Task details: Go through the following data and transcribe exactly the stretch of lines from the one holding "# Visualize Your Data Using the 3D Panel" to the one holding "## Expand Topics", both included.

Excerpted records:
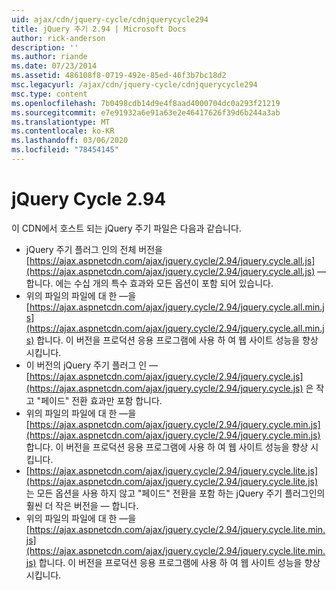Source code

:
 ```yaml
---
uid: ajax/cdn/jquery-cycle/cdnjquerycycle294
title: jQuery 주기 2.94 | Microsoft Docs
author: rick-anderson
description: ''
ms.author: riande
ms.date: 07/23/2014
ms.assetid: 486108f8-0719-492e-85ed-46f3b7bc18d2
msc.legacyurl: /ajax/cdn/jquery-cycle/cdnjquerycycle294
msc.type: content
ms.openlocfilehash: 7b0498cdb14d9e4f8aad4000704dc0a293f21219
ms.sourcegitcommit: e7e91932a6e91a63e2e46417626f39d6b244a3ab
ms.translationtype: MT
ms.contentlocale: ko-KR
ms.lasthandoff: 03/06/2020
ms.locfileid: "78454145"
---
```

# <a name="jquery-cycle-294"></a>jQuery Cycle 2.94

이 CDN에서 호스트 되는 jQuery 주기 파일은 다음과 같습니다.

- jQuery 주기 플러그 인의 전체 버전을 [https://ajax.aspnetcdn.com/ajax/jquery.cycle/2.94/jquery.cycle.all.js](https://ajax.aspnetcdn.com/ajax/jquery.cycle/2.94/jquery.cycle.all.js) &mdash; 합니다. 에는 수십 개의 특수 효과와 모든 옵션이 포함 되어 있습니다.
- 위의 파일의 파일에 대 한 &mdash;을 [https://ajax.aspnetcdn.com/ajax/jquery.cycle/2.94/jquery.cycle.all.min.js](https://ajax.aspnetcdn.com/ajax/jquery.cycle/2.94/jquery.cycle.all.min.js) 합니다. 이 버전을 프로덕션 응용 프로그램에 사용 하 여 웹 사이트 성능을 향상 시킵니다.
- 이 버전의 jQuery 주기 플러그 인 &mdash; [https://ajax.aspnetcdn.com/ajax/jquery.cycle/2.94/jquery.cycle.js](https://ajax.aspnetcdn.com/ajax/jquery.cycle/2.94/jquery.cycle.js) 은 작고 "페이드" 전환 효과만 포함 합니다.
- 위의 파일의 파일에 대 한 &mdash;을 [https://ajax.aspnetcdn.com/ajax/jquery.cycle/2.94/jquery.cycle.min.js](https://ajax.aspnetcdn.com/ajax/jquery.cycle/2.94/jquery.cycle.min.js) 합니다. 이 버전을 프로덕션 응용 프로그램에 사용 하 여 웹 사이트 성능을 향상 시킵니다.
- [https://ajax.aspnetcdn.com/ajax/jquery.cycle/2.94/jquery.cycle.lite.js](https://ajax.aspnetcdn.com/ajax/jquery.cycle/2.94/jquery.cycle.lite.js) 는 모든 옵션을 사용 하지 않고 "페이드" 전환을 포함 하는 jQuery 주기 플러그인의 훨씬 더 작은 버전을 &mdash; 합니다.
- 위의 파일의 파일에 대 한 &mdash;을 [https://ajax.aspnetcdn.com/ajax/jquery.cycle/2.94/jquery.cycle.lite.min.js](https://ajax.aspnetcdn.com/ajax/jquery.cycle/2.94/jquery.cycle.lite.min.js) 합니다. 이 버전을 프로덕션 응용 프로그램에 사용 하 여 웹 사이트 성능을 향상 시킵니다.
...
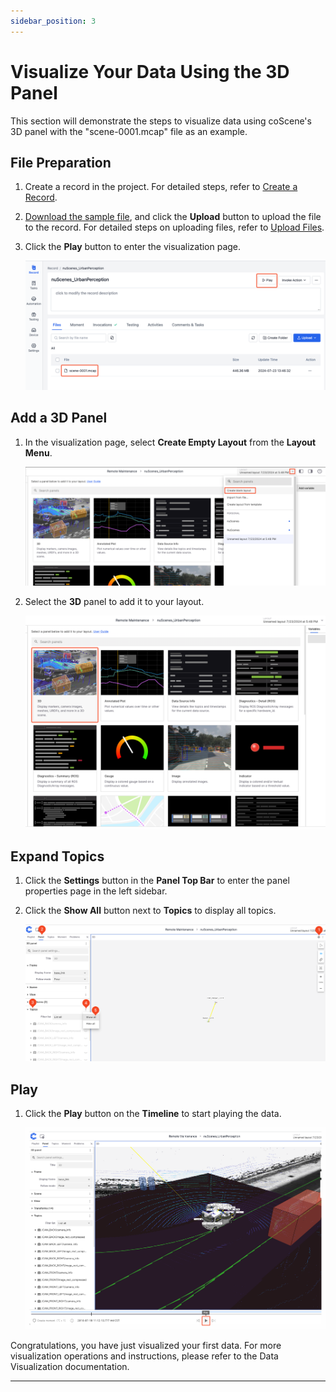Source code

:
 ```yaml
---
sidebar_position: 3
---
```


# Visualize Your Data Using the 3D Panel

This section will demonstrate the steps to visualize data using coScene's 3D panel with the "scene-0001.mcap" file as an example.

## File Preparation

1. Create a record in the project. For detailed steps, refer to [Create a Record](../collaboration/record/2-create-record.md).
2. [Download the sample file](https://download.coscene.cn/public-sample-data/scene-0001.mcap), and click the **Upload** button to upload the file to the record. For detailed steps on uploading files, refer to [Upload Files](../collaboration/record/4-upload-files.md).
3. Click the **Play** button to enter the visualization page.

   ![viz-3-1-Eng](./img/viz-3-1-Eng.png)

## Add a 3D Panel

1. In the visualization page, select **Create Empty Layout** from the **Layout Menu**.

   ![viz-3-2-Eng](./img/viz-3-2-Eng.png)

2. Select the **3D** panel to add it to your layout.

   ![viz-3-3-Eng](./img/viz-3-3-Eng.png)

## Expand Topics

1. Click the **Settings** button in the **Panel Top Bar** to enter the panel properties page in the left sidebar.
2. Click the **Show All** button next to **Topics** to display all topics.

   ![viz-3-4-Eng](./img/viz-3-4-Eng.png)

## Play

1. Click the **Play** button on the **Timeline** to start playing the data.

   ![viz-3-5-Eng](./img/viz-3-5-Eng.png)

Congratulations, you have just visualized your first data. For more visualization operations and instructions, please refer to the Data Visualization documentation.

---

Output of the task:
# Visualize Your Data Using the 3D Panel

This section will demonstrate the steps to visualize data using coScene's 3D panel with the "scene-0001.mcap" file as an example.

## File Preparation

1. Create a record in the project. For detailed steps, refer to [Create a Record](../collaboration/record/2-create-record.md).
2. [Download the sample file](https://download.coscene.cn/public-sample-data/scene-0001.mcap), and click the **Upload** button to upload the file to the record. For detailed steps on uploading files, refer to [Upload Files](../collaboration/record/4-upload-files.md).
3. Click the **Play** button to enter the visualization page.

   ![viz-3-1-Eng](./img/viz-3-1-Eng.png)

## Add a 3D Panel

1. In the visualization page, select **Create Empty Layout** from the **Layout Menu**.

   ![viz-3-2-Eng](./img/viz-3-2-Eng.png)

2. Select the **3D** panel to add it to your layout.

   ![viz-3-3-Eng](./img/viz-3-3-Eng.png)

## Expand Topics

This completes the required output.